## TASK OBJECTIVE
List, from the lines below, each one with "Reasonableness" in it.

## Dataset entries
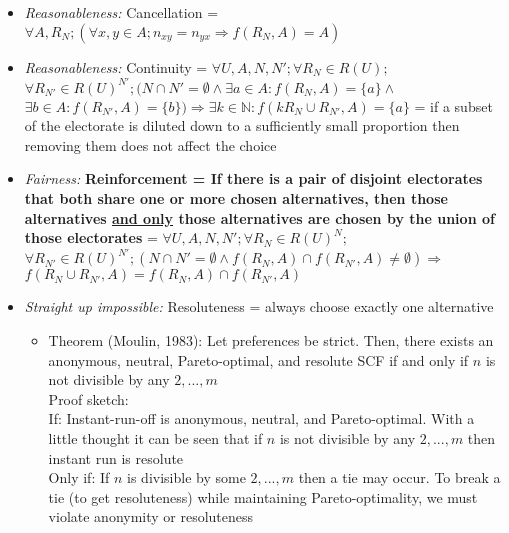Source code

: \documentclass[20pt,a4paper,landscape]{extarticle}
\begin{document}
\begin{flushleft}
\begin{itemize}
\begin{itemize}
    \end{itemize}
\item \textit{Reasonableness:} Cancellation = $\forall A, R_N; (\forall x, y \in A; n_{xy} = n_{yx} \Rightarrow f(R_N, A) = A)$
\item \textit{Reasonableness:} Continuity = $\forall U, A, N, N'; \forall R_N \in R(U);$\\
$\forall R_{N'} \in R(U)^{N'}; (N \cap N' = \emptyset \land \exists a \in A: f(R_N, A) = \{a\} \land$\\
$\exists b \in A: f(R_{N'}, A) = \{b\}) \Rightarrow \exists k \in \mathbb{N}: f(kR_N \cup R_{N'}, A) = \{a\}$ = if a subset of the electorate is diluted down to a sufficiently small proportion then removing them does not affect the choice
\item \textit{Fairness:} \textbf{Reinforcement = If there is a pair of disjoint electorates that both share one or more chosen alternatives, then those alternatives \underline{and only} those alternatives are chosen by the union of those electorates} = $\forall U, A, N, N'; \forall R_N \in R(U)^N;$\\
$\forall R_{N'} \in R(U)^{N'}; (N \cap N' = \emptyset \land f(R_N, A) \cap f(R_{N'}, A) \neq \emptyset) \Rightarrow$\\
$f(R_N \cup R_{N'}, A) = f(R_N, A) \cap f(R_{N'}, A)$
\item \textit{Straight up impossible:} Resoluteness = always choose exactly one alternative
    \begin{itemize}
    \item Theorem (Moulin, 1983): Let preferences be strict. Then, there exists an anonymous, neutral, Pareto-optimal, and resolute SCF if and only if $n$ is not divisible by any $2, ..., m$\\
    Proof sketch:\\
    If: Instant-run-off is anonymous, neutral, and Pareto-optimal. With a little thought it can be seen that if $n$ is not divisible by any $2, ..., m$ then instant run is resolute\\
    Only if: If $n$ is divisible by some $2, ..., m$ then a tie may occur. To break a tie (to get resoluteness) while maintaining Pareto-optimality, we must violate anonymity or resoluteness\\
    \end{itemize}
\end{itemize}

\end{flushleft}
\end{document}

## REPLY TO THE EXERCISE
\item \textit{Reasonableness:} Cancellation = $\forall A, R_N; (\forall x, y \in A; n_{xy} = n_{yx} \Rightarrow f(R_N, A) = A)$
\item \textit{Reasonableness:} Continuity = $\forall U, A, N, N'; \forall R_N \in R(U);$\\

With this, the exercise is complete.